What Applications Will Drive System Performance?
Foredecker asks: "Companies like AMD, Intel, NVIDIA, ATI and others are continuing to drive silicon performance to new levels. Of course, every day computing (basic web browsing, email, word processing, spreadsheets, personal finance, and the like) don't require a Intel 3.2Ghz P4 with Hyperthreading or a AMD Athlon 64 FX and their associated platforms. Of course, there are apps that will leverage today's high performance platforms. Games are an obvious category, as is video editing. I'm looking for apps that will be widely adopted and will drive volume hardware shipments. Things that come to mind are: effective, speaker independent voice recognition, accurate repeatable object recognition in digital photos and videos (or from live feeds such as web cams). What other application categories are there that will drive the need for bigger-faster-better hardware platforms?"

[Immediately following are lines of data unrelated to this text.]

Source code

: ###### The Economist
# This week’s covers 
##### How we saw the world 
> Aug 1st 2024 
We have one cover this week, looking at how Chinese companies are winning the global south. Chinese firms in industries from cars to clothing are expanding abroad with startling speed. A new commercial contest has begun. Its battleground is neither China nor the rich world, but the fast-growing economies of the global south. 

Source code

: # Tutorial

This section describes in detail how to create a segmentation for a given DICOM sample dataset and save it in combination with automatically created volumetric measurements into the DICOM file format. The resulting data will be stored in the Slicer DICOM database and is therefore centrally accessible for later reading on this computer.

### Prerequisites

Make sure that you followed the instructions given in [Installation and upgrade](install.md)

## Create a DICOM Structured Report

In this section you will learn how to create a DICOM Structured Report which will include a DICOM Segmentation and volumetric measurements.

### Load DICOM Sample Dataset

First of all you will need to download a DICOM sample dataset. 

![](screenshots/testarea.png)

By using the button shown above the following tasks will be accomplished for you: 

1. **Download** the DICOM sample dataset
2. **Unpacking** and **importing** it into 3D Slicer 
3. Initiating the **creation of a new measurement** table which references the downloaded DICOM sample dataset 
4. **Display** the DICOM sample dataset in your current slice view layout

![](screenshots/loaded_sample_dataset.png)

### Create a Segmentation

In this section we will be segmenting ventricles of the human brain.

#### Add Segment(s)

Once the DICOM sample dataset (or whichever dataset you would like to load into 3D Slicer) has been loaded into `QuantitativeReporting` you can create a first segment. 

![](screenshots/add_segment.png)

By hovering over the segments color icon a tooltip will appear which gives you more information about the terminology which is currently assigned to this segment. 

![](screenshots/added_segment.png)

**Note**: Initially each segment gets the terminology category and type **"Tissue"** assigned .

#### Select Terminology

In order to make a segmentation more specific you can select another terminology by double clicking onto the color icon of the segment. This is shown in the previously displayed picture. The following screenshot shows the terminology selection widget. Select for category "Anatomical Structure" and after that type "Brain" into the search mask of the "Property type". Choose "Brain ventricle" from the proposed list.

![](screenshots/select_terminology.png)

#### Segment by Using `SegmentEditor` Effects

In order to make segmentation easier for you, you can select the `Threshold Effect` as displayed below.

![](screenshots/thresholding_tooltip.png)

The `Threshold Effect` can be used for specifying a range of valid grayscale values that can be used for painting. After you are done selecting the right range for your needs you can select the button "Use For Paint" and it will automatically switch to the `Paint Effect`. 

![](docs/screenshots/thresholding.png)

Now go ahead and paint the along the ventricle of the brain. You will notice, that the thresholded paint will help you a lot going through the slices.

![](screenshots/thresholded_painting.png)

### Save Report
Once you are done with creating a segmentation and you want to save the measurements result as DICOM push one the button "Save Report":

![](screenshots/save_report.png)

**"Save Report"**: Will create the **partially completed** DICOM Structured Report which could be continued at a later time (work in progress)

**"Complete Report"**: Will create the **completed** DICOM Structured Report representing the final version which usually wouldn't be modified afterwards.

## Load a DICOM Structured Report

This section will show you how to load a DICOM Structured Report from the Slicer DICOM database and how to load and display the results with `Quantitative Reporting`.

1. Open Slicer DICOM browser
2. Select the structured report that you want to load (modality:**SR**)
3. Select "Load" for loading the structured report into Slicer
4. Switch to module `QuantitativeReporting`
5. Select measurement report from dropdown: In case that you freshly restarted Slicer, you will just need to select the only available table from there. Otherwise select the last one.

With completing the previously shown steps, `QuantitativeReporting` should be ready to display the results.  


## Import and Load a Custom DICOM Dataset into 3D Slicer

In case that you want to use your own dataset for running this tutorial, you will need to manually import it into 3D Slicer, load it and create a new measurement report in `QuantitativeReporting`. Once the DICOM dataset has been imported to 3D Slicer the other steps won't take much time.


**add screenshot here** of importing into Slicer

I mean, what the hell? This isn't the first time I've seen this kind of thing. Why are the guys who are hired to pinch pennies in corporate always the ones who aren't happy until their toilets flush with freshly imported springwater?
Anyone seen the system requirements for Longhorn/OSXI/KDE4? they're probably gargantuan.
no thanks
It's quite the resource hog.
Porn will lead us.
Massive amounts of storage, and fantastic amounts of cheap processing power will lead to a generation of smart capable web spiders capable of autonimously downloading and indexing porn while avoiding banners, advertisments, pop ups, P2P spam or crap-floods and duplicates.
The unibiquitious nature of regular porn will make it tame and uninteresting through sheer availability. This will lead a secret cabal of Japanese scientists (and school girls) to create ultra-porn which will require consumers to be at least a half century old. As the shocking depictions will require a cushion of life's experiences at least that substantial to avoid harmful or even debilitating side effects.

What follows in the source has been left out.